The Importance of
Corporate Political Responsibility
In this recent article published in MIT Sloan Management Review, Andrew Winston, Elizabeth Doty, and Thomas Lyon explore how corporate leaders can navigate new questions and new pressures around corporate political influence, as well as begin the work toward corporate political responsibility.
“Companies that strive for accountability are struggling with increasingly complex trade-offs as they confront the realities of the current U.S. political system and the hypocrisy traps it creates,” the authors suggest.

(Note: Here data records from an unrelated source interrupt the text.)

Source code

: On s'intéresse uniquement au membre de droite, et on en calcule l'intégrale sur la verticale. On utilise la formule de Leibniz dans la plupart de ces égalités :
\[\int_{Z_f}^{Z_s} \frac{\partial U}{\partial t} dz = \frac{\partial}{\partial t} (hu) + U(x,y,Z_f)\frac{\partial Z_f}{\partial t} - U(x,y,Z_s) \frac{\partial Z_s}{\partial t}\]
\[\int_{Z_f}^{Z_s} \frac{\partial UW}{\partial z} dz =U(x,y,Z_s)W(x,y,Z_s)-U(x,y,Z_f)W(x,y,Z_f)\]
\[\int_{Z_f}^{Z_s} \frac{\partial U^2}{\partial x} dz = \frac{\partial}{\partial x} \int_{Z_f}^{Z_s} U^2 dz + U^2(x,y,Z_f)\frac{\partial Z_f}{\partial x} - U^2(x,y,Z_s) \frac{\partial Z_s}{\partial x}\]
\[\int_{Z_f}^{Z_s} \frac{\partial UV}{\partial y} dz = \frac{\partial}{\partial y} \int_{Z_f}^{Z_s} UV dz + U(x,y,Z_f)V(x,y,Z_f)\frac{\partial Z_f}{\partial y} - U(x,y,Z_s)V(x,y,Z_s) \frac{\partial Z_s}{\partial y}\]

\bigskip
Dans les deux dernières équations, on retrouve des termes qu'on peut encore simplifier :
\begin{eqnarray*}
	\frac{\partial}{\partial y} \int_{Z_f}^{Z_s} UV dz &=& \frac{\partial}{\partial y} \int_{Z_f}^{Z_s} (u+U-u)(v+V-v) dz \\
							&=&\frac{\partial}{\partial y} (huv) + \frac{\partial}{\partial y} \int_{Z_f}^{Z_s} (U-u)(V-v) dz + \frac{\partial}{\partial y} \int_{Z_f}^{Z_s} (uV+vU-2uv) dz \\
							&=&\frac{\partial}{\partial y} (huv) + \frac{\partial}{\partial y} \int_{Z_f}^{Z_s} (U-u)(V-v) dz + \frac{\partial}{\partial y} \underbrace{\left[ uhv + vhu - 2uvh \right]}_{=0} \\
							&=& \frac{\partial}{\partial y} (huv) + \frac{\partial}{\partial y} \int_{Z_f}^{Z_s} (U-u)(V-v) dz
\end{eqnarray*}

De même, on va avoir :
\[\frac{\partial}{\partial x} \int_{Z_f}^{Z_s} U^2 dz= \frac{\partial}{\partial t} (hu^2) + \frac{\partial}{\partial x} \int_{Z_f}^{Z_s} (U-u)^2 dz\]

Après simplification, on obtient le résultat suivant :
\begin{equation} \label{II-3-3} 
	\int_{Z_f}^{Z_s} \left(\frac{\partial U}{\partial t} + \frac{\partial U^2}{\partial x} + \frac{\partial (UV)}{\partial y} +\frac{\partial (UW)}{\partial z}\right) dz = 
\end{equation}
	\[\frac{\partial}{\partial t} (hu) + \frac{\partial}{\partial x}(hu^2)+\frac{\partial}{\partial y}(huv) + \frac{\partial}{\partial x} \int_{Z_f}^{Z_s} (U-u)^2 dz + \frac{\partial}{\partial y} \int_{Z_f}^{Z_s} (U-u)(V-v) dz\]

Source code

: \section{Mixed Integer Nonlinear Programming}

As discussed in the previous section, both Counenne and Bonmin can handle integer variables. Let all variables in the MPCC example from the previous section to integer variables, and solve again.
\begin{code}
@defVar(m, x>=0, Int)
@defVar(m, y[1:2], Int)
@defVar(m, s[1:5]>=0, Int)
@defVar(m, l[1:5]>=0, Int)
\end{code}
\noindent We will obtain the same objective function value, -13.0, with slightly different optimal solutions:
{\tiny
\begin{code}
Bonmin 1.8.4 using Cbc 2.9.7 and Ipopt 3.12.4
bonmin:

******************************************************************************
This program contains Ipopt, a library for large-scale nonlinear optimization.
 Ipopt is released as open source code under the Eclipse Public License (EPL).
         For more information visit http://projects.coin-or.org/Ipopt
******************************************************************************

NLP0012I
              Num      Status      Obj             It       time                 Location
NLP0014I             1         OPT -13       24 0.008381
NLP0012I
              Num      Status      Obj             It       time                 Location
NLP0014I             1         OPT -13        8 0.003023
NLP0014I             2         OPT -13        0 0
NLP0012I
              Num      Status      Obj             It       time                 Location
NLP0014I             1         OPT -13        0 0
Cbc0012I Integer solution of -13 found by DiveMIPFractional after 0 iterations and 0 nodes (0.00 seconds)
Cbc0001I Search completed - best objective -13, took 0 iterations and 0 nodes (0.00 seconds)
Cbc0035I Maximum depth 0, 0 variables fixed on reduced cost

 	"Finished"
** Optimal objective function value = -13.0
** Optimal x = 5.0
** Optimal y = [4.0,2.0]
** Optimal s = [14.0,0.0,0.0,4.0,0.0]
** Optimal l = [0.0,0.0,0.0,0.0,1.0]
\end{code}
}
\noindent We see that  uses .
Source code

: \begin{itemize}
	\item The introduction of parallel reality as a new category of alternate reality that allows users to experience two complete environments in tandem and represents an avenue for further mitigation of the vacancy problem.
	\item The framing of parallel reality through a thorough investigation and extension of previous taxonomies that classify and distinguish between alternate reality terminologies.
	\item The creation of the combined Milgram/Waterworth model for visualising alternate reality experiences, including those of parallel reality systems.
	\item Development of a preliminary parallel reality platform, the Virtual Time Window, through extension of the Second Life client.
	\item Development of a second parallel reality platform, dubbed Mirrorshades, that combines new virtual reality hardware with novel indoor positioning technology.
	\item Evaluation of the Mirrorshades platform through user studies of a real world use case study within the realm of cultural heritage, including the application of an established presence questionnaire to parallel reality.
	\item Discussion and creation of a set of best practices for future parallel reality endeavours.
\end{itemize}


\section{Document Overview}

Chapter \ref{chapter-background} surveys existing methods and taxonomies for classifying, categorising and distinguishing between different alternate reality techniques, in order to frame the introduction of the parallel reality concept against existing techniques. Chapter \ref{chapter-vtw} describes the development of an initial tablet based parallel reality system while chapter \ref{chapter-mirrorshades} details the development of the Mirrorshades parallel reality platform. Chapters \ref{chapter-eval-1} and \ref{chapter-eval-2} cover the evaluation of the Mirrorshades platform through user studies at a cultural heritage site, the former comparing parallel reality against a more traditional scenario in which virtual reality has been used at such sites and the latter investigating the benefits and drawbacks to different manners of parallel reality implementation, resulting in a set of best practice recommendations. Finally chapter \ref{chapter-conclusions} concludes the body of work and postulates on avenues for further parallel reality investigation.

However, the authors say, through recognizing these challenges, leaders are beginning to envision a way out. Through their engagements with decision makers on these challenges, the authors have found many leaders are convinced of the need to “go beyond transparency and accountability to focus on corporate political responsibility, or CPR.”
Taking a CPR approach, companies shift from chasing individual issues to considering their influence on larger systems, such as healthy market rules of the game and strong civic institutions to healthy civil discourse. Fortunately, this is also the path to unlocking the great economic opportunities of our time and creating a level playing field for Net Positive businesses that thrive by helping people prosper.
To do this effectively, companies need a set of “broad principles and guidelines to navigate these tricky political waters and exercise more consistency and responsibility in their influence.” This is what the CPR framework offers: a roadmap that helps business leaders step up as civic partners in good faith, supporting civil society in building a world that works for everyone.